For millions of us, the release of a new Michael Moore film brings with it a familiar ritual: you clear an evening, shell out for a baby sitter and a pair of eight dollar tickets for you and your wife and you show up at your local multiplex for the first time in a long time.
 
You come away inspired, moved, angered, impressed with Michael's eloquence, courage and decency.
 
But if you're like a lot of us you come out more than a little frustrated.

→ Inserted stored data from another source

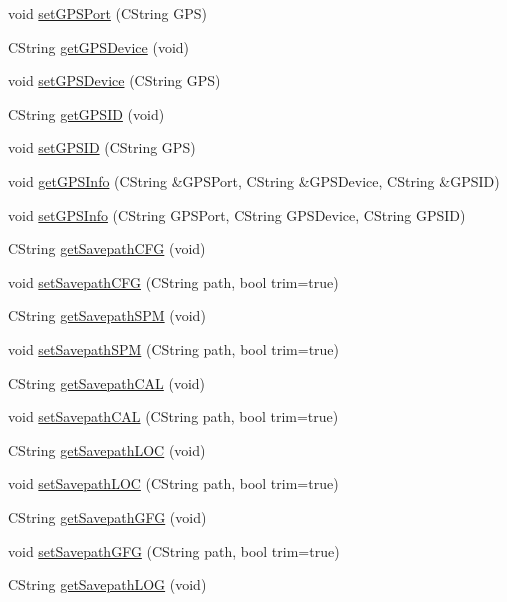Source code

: \begin{DoxyCompactItemize}
void \hyperlink{classCspec4Cfg_a1ea8e595d812d0002cd90cda16705a87}{setGPSPort} (CString GPS)
\item 
CString \hyperlink{classCspec4Cfg_ad30dc7ef8c9fa8b161cbfebe886294f3}{getGPSDevice} (void)
\item 
void \hyperlink{classCspec4Cfg_af672b2f0fdbc6fd9a234c65b04415b82}{setGPSDevice} (CString GPS)
\item 
CString \hyperlink{classCspec4Cfg_ac3f72ea8e1a2a560e936d5ca61d9e78f}{getGPSID} (void)
\item 
void \hyperlink{classCspec4Cfg_acf0981a73ca62acaf9175d929ad017a1}{setGPSID} (CString GPS)
\item 
void \hyperlink{classCspec4Cfg_a8d3f9c063c5abfbb75db58be98a0464d}{getGPSInfo} (CString \&GPSPort, CString \&GPSDevice, CString \&GPSID)
\item 
void \hyperlink{classCspec4Cfg_a61d7e12c20faaedee991069f5b6ba6dc}{setGPSInfo} (CString GPSPort, CString GPSDevice, CString GPSID)
\item 
CString \hyperlink{classCspec4Cfg_a6c60e8f04d97e3bc6b1a9fbfea8d4a71}{getSavepathCFG} (void)
\item 
void \hyperlink{classCspec4Cfg_a9c90d3a0c33f794a6db9fcff4e86376f}{setSavepathCFG} (CString path, bool trim=true)
\item 
CString \hyperlink{classCspec4Cfg_afdfee7f6dcf930bec209dbd85c265980}{getSavepathSPM} (void)
\item 
void \hyperlink{classCspec4Cfg_a97a65045f29a2cae6b49a03588b0e0b0}{setSavepathSPM} (CString path, bool trim=true)
\item 
CString \hyperlink{classCspec4Cfg_a84adf44b0d5cec748f43bfc1fc3e2951}{getSavepathCAL} (void)
\item 
void \hyperlink{classCspec4Cfg_a24998c17dfa9e535d37117b39b10f21f}{setSavepathCAL} (CString path, bool trim=true)
\item 
CString \hyperlink{classCspec4Cfg_a29e1b514017e9f9a2522a592163dd99b}{getSavepathLOC} (void)
\item 
void \hyperlink{classCspec4Cfg_a705847afcd4e981d774376fd06da660e}{setSavepathLOC} (CString path, bool trim=true)
\item 
CString \hyperlink{classCspec4Cfg_ae86036ffbc5dc2c3741d0160845598be}{getSavepathGFG} (void)
\item 
void \hyperlink{classCspec4Cfg_a6771e799201cdcdf25ffe80df78803d5}{setSavepathGFG} (CString path, bool trim=true)
\item 
CString \hyperlink{classCspec4Cfg_a7ae95a75f9e3b195e4a00a094a70d791}{getSavepathLOG} (void)

\end{DoxyCompactItemize}
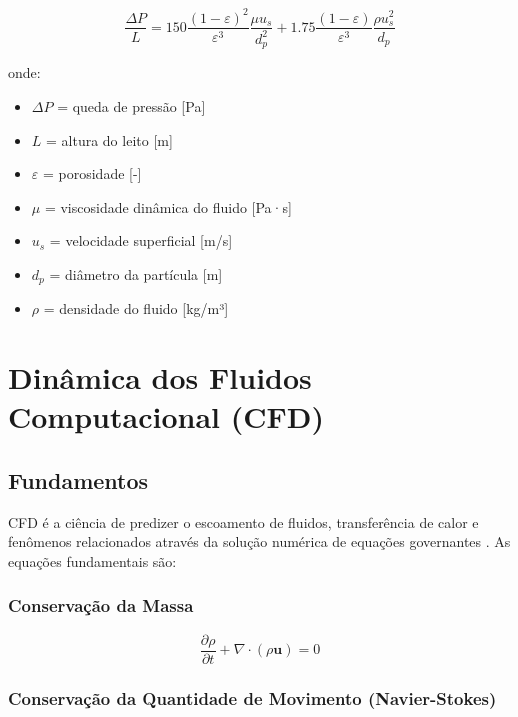 \begin{equation}
\frac{\Delta P}{L} = 150 \frac{(1-\varepsilon)^2}{\varepsilon^3} \frac{\mu u_s}{d_p^2} + 1.75 \frac{(1-\varepsilon)}{\varepsilon^3} \frac{\rho u_s^2}{d_p}
\label{eq:ergun}
\end{equation}

onde:
\begin{itemize}
    \item $\Delta P$ = queda de pressão [Pa]
    \item $L$ = altura do leito [m]
    \item $\varepsilon$ = porosidade [-]
    \item $\mu$ = viscosidade dinâmica do fluido [Pa·s]
    \item $u_s$ = velocidade superficial [m/s]
    \item $d_p$ = diâmetro da partícula [m]
    \item $\rho$ = densidade do fluido [kg/m³]
\end{itemize}

\section{Dinâmica dos Fluidos Computacional (CFD)}

\subsection{Fundamentos}

CFD é a ciência de predizer o escoamento de fluidos, transferência de calor e fenômenos relacionados através da solução numérica de equações governantes \cite{versteeg2007}. As equações fundamentais são:

\subsubsection{Conservação da Massa}

\begin{equation}
\frac{\partial \rho}{\partial t} + \nabla \cdot (\rho \mathbf{u}) = 0
\label{eq:continuidade}
\end{equation}

\subsubsection{Conservação da Quantidade de Movimento (Navier-Stokes)}

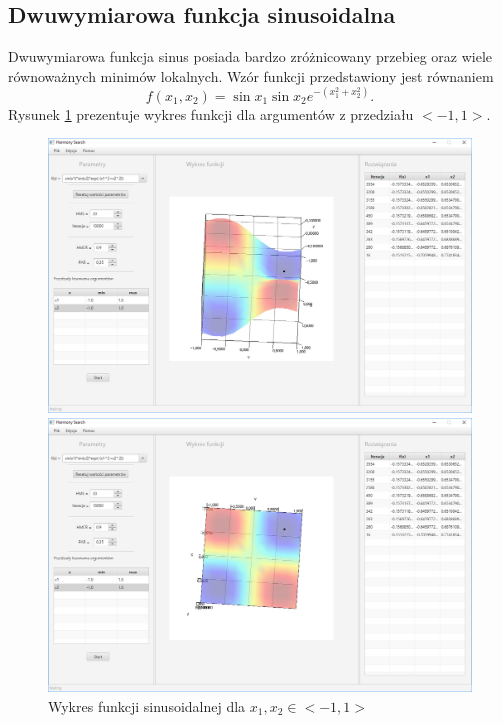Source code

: \documentclass[10pt, a4paper]{article}
\begin{document}
\subsection{Dwuwymiarowa funkcja sinusoidalna}
\label{subsec:sin}
Dwuwymiarowa funkcja sinus posiada bardzo zróżnicowany przebieg oraz wiele równoważnych minimów lokalnych. Wzór funkcji przedstawiony jest równaniem $$f(x_{1},x_{2})=\sin{x_{1}}\sin{x_{2}}e^{-(x_{1}^2+x_{2}^2)}.$$ Rysunek \ref{fig:8} prezentuje wykres funkcji dla argumentów z przedziału $<-1,1>$.
\begin{figure}[htbp] 
	\begin{minipage}[b]{1\textwidth}
		\centering
		\includegraphics[width=\linewidth]{images/81.PNG}
	\end{minipage} 
	\begin{minipage}[b]{1\textwidth}
		\centering
		\includegraphics[width=\linewidth]{images/82.PNG} 
	\end{minipage}
	\label{fig:8}
	\caption{Wykres funkcji sinusoidalnej dla $x_{1}, x_{2} \in <-1,1>$}
\end{figure}
\end{document}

And that's because we know that buying a ticket to a movie doesn't get anyone back into a foreclosed home, it doesn't recoup one cent of the trillions stolen from us by Wall Street, and it doesn't make it any less likely that our health insurance company won't figure out a way to let us die rather than pay our hospital bill.
 
So whatever it is we need to do, sitting in a dark room in a movie theatre is not it.  
 
In fact, we know what what we need to do and that is get out on the streets.  
 
And we should be doing so in the belly of the beast, on Wall Street, on May 1, 2010.
 
Why Mayday?
 
Mayday was originally celebrated to commemorate the lives of strikers shot by corporate hired thugs and demonstrators sentenced to death by payed off judges and juries on charges brought by crooked DAs.
 
As Michael shows, corporations are as much a menace as they were then, though now they're more likely to do their dirty work with a fountain pen rather than a six gun-as Woody Guthrie put it.
 
And now, just as then, they need to be put in a choke hold by the government acting as the people's servant and the bosses' master, not the other way around. 
 
But we also need to remember that back then thousands of workers were willing to put their lives and bodies on the line.  The front lines facing down the Pinkerton squads were supported by thousands more on the streets and others closing down the factories.  
 
After numerous sit-down strikes, street protests, bombings, not to mention the threat of a complete expropriation of their assets coming from socialist and communist parties here and abroad, the bosses and the politicians cried uncle.  
 
Their doing so took the form of progressive era anti-trust legislation, New Deal banking regulations and employment programs of the thirties, and the Second Bill of Rights so movingly evoked by President Roosevelt in Michael's film. 
 
That means that people need to be out in the streets by the millions and not just any old street.
 
On Mayday, 2010 people need to shut down THE street, Wall Street. 
 
Why Wall Street?
 
For Wall Street is where, as Michael shows, the deals are made which lay off workers, loot our pension funds, pull the plug on Granny, and where the checks are cut to buy off the politicians.
 
This May 1 needs to be the first Mayday when the computer screens at AIG go dark, the super computers at Goldman Sachs get shut down, and the lights in the New York Stock exchange get turned off.
 
And we need to make clear that business as usual on Wall Street won't return until they return to us what they owe us-in the form of free health care for everyone, an end to foreclosures, a tax system where those at the top pay their fair share, a green jobs program to bring the factories and assembly lines laid waste by Wall Street back to life producing a renewable energy infrastructure.
 
The day for this to happen is Mayday: May 1, 2010.